3. Untuk sementara waktu kedudukan kota dan Gemeente diteruskan seperti
    sekarang.

Hasil sidang lainnya adalah dibentuknya Kementrian atau Departemen yang meliputi :
1. Departemn Luar Negeri
2. Departemen Dalam Negeri
3. Departemen Kehakiman
4. Departemen Keuangan
5. Departemen Kemakmuran
6. Departemen Kesehatan
7. Departemen Pengajaran, Pendidikan dan Kebudayaan
8. Departemen Sosial
9. Departemen Pertahanan
10. Departemen Penerangan
11. Departemen Perhubungan
12. Departemen Pekerjaan Umum

                 3. Sidang Ketiga (20 Agustus 1945)
Pada sidang yang ketiga ini PPKI melakukan pembahasan tentang Badan Penolong Keluarga Korban Perang, yang menghasilkan putusan terdiri dari 8 pasal, salah satu pasal tersebut adalah pasal 2 yang menyebutkan perlunya pembentukan suatu badan yang disebut Badan Keamanan Rakyat.

                 4. Sidang Keempat (22 Agustus 1945)
Pada sidang yang keempat ini mengagendakan pembahasan tentang Kedudukan KNIP, hasil keputusannya KNIP Pusat berkedudukan di Jakarta.

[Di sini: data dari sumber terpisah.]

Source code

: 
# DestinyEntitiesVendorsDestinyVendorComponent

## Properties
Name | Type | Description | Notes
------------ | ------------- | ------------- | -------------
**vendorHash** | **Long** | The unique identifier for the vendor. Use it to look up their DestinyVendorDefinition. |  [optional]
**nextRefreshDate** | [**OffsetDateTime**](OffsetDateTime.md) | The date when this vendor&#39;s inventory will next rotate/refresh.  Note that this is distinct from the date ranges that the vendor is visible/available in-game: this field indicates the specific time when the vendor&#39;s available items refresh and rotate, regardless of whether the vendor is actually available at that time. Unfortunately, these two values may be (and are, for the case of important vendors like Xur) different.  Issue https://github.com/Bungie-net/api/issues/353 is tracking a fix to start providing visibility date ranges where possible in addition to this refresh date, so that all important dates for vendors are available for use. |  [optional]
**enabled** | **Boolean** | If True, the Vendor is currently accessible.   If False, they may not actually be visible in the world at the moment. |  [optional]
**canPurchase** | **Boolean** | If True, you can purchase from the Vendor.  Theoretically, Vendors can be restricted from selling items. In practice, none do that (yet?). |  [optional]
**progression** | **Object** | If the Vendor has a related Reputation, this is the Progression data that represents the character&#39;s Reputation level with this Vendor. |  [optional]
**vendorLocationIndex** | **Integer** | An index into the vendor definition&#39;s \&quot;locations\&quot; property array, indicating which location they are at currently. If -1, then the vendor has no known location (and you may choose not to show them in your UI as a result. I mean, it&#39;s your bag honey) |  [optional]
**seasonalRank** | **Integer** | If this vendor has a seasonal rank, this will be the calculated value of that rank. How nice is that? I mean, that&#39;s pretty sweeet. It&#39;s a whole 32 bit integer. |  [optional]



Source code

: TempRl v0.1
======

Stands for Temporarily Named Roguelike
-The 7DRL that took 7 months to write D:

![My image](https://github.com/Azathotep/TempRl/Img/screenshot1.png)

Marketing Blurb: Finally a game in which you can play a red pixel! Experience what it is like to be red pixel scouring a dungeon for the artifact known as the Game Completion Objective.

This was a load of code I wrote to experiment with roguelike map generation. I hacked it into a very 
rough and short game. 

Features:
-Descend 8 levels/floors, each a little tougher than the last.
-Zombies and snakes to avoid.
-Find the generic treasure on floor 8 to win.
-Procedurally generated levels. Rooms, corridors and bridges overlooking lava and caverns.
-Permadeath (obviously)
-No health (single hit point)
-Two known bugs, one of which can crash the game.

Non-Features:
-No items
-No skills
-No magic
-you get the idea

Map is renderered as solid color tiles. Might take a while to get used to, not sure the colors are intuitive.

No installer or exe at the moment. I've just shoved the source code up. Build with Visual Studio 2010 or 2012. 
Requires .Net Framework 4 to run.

I.       Masa Setelah Proklamasi Kemerdekaan
Secara ilmiah proklamasi kemerdekaan mengandung pengertian sebagai berikut:
a. Dari sudut Ilmu Hukum (Yuridis) Proklamasi merupakan saat tidak berlakunya 
    tertib hukum kolonial, dan mulai berlakunya tertib hukum nasional (Indonesia).
b. Secara politis ideologis Proklamasi mengandung arti bahwa bangsa Indonesia 
    terbebas dari penjajahan dan mempunyai kedaulatan untuk menentukan nasibnya
                sendiri dalam Kesatuan Negara Republik Indonesia.
Setelah proklamasi Kemerdekaan tanggal 17 Agustus 1945, bangsa Indonesia masih menghadapi ancaman Sekutu dan Belanda yang ingin kembali menanamkan kekuasaannya, bahkan secara licik mempropagandakan kemerdekaan Indonesia adalah hadiah dari Jepang. Untuk melawan propaganda Belanda pada dunia internasional, maka pemerintah RI mengeluarkan 3 buah maklumat:
1.  Maklumat Wakil Presiden No. X tanggal 16 Oktober 1945 yang menghentikan 
kekuasaan luar biasa dari Presiden. Kemudian Maklumat tersebut memberikan  kekuasaan MPR dan DPR yang semula dipegang oleh KNIP.
2.  Maklumat Pemerintah tanggal 3 Nopember 1945, tentang Pembentukan Partai 
Politik yang sebanyak-banyaknya oleh rakyat. Hal ini sebagai akibat adanya   anggapan bahwa salah satu ciri Demokrasi adalah Multi Partai. Maklumat tersebut juga sebagai upaya agar dunia barat menilai, bahwa Negara Indonesia adalah Negara Demokrasi.
3. Maklumat Pemerintah tanggal 14 Nopember 1945, yang intinya maklumat ini   
adalah mengubah Sistem Kabinet Presidentiil menjadi Sistem Kabinet Parlementer yang berdasarkan pada asas demokrasi liberal.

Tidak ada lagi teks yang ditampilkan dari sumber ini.